Our approach to protecting member privacy through PriPeARL makes use of random noise addition inspired by differential privacy, wherein the underlying intuition is that the addition of a small amount of appropriate noise makes it harder for a bad actor to reliably infer whether any specific member performed a private action or not. Our system incorporates techniques such as deterministic pseudorandom noise generation to address certain limitations of standard differential privacy and performs post-processing to achieve data consistency. In this post, we’ll present an experimental study in the context of analytics and reporting at LinkedIn that showcases the tradeoffs between privacy and utility needs, and the applicability of privacy-preserving mechanisms to real-world data. Additionally, we’ll highlight the lessons learned from the production deployment of our system at LinkedIn.
Photo by Sebastien Wiertz, licensed under CC BY 2.0
Privacy and security “by design” is a practice adopted by many companies who need to process personal data of individuals. As part of their products, online social media and web platforms typically provide different types of analytics and reporting to their users. For example, LinkedIn provides several such applications for our members as well as customers, such as content analytics (aggregated demographics of members that viewed a content creator's article or post), profile view statistics (statistics of who viewed a member's profile, aggregated along dimensions such as profession and industry), ad analytics (key campaign performance metrics along different demographic dimensions), and InMail insights (performance statistics on InMails sent by recruiters).
These analytics applications are clear cases for practicing privacy and security by design since they are areas where members are taking “private actions” that could be considered sensitive if attributed to a specific individual. We use the term “private actions” for those online actions a user takes (or that are observed by the service provider) that should not be made public or visible to others in most cases (e.g., reading or searching for specific content, clicking on an article or an ad). In social media, these private actions are in contrast to “social actions” such as posting content, liking content, sharing content, or commenting on content, because these social actions are understood by the user as being visible to other users. We strive to ensure that any one private action (e.g., clicking on an article or an ad) will not be attributable or inferred to an individual person by anyone who is observing the results of the analytics system.
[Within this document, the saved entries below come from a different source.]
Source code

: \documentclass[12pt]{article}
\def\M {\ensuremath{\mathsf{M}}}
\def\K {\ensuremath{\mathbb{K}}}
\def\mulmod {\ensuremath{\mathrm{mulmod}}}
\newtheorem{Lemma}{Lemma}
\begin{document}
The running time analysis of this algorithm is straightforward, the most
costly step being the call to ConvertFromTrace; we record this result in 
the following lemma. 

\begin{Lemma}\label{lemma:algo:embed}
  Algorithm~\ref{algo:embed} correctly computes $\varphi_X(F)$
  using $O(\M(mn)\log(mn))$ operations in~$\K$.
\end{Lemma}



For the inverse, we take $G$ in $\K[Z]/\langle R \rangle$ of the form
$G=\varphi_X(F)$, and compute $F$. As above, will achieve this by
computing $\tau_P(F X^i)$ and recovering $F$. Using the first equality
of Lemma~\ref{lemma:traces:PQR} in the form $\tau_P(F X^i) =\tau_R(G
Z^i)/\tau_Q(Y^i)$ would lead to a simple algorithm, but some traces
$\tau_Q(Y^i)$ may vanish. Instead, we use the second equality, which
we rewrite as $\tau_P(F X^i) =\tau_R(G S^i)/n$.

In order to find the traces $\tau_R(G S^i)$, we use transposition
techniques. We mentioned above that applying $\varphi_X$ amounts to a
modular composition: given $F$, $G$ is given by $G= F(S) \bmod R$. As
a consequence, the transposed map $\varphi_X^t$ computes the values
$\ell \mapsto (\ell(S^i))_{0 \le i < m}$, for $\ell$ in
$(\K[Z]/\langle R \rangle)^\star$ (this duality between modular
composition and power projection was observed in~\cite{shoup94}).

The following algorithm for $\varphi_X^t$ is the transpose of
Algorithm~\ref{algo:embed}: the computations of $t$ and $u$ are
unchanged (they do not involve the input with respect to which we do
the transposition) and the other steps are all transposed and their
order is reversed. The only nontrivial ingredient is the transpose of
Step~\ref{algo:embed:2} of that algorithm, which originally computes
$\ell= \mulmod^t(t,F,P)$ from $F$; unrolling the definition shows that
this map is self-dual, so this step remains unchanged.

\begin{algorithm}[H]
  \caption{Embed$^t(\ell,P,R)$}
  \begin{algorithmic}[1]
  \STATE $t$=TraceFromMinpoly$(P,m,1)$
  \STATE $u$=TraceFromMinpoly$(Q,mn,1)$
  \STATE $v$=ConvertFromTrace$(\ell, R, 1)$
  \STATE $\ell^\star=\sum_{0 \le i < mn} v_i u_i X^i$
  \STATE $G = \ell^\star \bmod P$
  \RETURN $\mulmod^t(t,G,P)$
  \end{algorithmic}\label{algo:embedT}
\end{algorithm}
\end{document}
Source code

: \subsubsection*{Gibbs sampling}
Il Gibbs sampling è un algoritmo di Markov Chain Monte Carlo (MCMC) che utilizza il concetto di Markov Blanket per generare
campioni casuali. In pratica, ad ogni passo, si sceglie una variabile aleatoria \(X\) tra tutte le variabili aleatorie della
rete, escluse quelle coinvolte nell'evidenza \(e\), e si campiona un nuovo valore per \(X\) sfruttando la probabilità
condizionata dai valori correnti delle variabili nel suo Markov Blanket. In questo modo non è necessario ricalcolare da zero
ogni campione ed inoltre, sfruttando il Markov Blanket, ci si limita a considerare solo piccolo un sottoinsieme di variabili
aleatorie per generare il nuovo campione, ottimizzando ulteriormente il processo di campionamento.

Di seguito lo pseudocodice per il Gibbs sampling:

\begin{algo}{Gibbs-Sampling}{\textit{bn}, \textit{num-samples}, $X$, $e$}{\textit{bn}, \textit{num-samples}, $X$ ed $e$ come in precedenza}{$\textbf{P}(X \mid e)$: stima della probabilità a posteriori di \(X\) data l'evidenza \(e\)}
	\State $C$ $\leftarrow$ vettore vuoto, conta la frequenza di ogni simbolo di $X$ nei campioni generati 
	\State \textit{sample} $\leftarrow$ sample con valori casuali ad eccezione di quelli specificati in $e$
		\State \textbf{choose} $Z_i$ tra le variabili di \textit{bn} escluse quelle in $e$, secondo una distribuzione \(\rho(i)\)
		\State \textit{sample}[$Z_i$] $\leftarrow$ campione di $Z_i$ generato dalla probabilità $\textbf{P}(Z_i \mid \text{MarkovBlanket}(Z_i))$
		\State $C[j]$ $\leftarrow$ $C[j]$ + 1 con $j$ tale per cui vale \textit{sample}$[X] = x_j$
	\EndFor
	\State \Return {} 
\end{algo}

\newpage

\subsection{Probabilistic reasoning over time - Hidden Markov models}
At the same time, we work to make the analytics and reporting features for the associated product viable and usable.
How we describe “privacy by design” in this post
We employ a variety of privacy by design and data minimization techniques at LinkedIn. It starts with allowing members to review and delete or change “social actions” and access their own “private action” data through download tools (providing members this control has been a core feature of LinkedIn’s platform for many years). It also includes internal access controls to data, de-identification of data, and deletion of data. Where we refer to privacy protecting techniques applied to data held by us in this blog post, we refer to data that has not been deleted by the member, is accessible for this use under our policies, and has not been purged in accordance with LinkedIn deletion policies.
Analytics and reporting at LinkedIn
A key characteristic of analytics and reporting platforms at LinkedIn is that they admit only a small number of predetermined query types as part of their user interface and associated APIs. Our analytics platforms allow querying for the number of member actions, for a specified time period, together with the top demographic breakdowns. We can abstractly represent the underlying database query as “select the number of member actions (e.g., clicks on a given article) performed by members from a demographic sub-group (e.g., Senior Directors) over a specific time range (e.g., from Oct. 2018 to Dec. 2018).”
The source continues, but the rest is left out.